I still think Haskell is one of the best ways to teach functional programming. In any case, the issues below are difficulties in teaching and learning Haskell. Most of them actually make the life of a working Haskell programmer better.
Here they go, in no particular order.
1. The Foldable
type-class
When teaching higher-order functions, I like to also explain the usual suspects: map
, reduce
, and filter
, especially as they are relevant from a historical point of view.

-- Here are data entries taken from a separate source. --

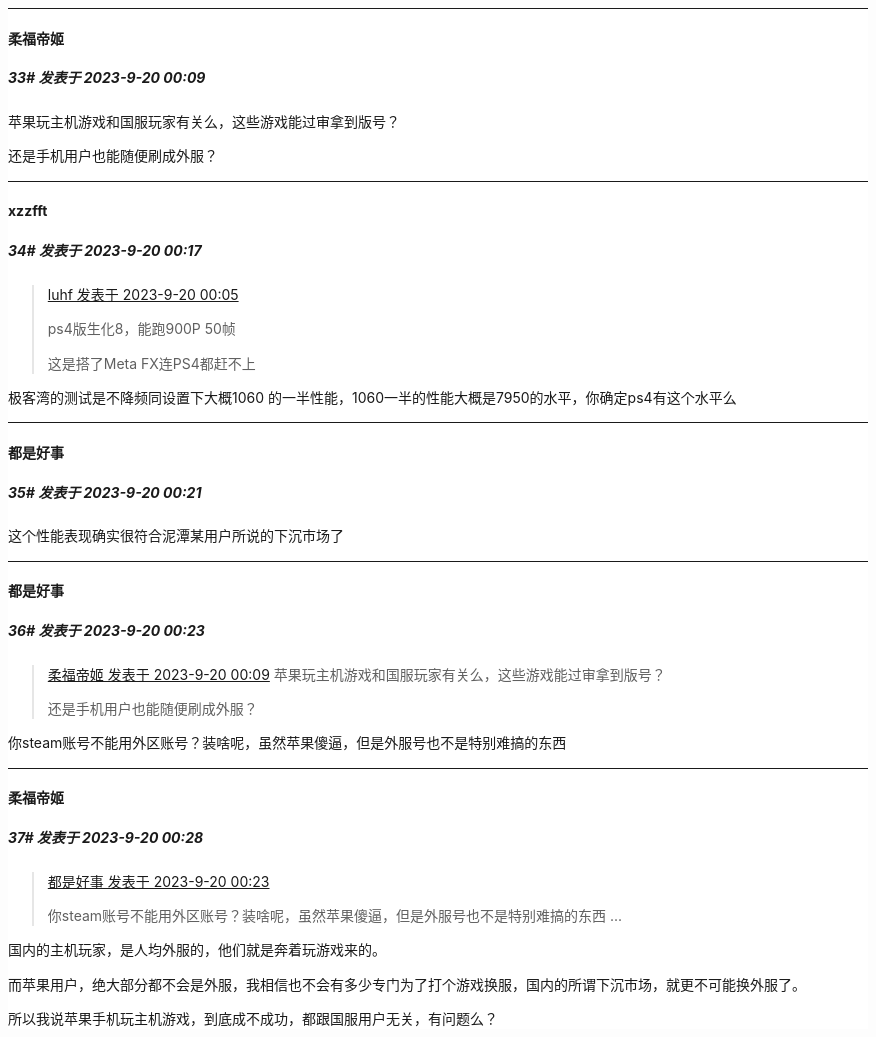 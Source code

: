 *****

####  柔福帝姬  
##### 33#       发表于 2023-9-20 00:09

苹果玩主机游戏和国服玩家有关么，这些游戏能过审拿到版号？

还是手机用户也能随便刷成外服？

*****

####  xzzfft  
##### 34#       发表于 2023-9-20 00:17

<blockquote><a href="httphttps://bbs.saraba1st.com/2b/forum.php?mod=redirect&amp;goto=findpost&amp;pid=62463784&amp;ptid=2153449" target="_blank">luhf 发表于 2023-9-20 00:05</a>

ps4版生化8，能跑900P 50帧

这是搭了Meta FX连PS4都赶不上</blockquote>
极客湾的测试是不降频同设置下大概1060 的一半性能，1060一半的性能大概是7950的水平，你确定ps4有这个水平么

*****

####  都是好事  
##### 35#       发表于 2023-9-20 00:21

这个性能表现确实很符合泥潭某用户所说的下沉市场了

*****

####  都是好事  
##### 36#       发表于 2023-9-20 00:23

<blockquote><a href="httphttps://bbs.saraba1st.com/2b/forum.php?mod=redirect&amp;goto=findpost&amp;pid=62463831&amp;ptid=2153449" target="_blank">柔福帝姬 发表于 2023-9-20 00:09</a>
苹果玩主机游戏和国服玩家有关么，这些游戏能过审拿到版号？

还是手机用户也能随便刷成外服？</blockquote>
你steam账号不能用外区账号？装啥呢，虽然苹果傻逼，但是外服号也不是特别难搞的东西

*****

####  柔福帝姬  
##### 37#       发表于 2023-9-20 00:28

<blockquote><a href="httphttps://bbs.saraba1st.com/2b/forum.php?mod=redirect&amp;goto=findpost&amp;pid=62463948&amp;ptid=2153449" target="_blank">都是好事 发表于 2023-9-20 00:23</a>

你steam账号不能用外区账号？装啥呢，虽然苹果傻逼，但是外服号也不是特别难搞的东西 ...</blockquote>
国内的主机玩家，是人均外服的，他们就是奔着玩游戏来的。

而苹果用户，绝大部分都不会是外服，我相信也不会有多少专门为了打个游戏换服，国内的所谓下沉市场，就更不可能换外服了。

所以我说苹果手机玩主机游戏，到底成不成功，都跟国服用户无关，有问题么？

At this point in the lecture, the students are not yet familiar with type-classes. This is fine for map
and filter
, because there are no type-classes to explain:
ghci> :t map
map :: (a -> b) -> [a] -> [b]
ghci> :t filter
filter :: (a -> Bool) -> [a] -> [a]
Haskell does not have a function called reduce
. Instead, there are two functions foldl
and foldr
, which play the role of reduce
(there is also a strict version which I do not worry about just yet). But unfortunately, since a few years ago, these functions work not only on lists, but on any Foldable
type.
ghci> :t foldl
foldl :: Foldable t => (b -> a -> b) -> b -> t a -> b
This is not great at all, because now I have to explain type-classes. To make things worse, Foldable
is a higher-kinded type class.
ghci> :k Foldable
Foldable :: (* -> *) -> Constraint
What I do is to force a specialisation of foldl
for lists and work with that. I then show the signature of the original function and basically say do not worry about this yet. I come back to the issue when discussing type-classes.
2. The Num
type-class
At some point during the first lecture, I like to explain that Haskell is statically typed. Static typing is a defining trait of Haskell. It is one of the most important features that makes it great for learning functional programming.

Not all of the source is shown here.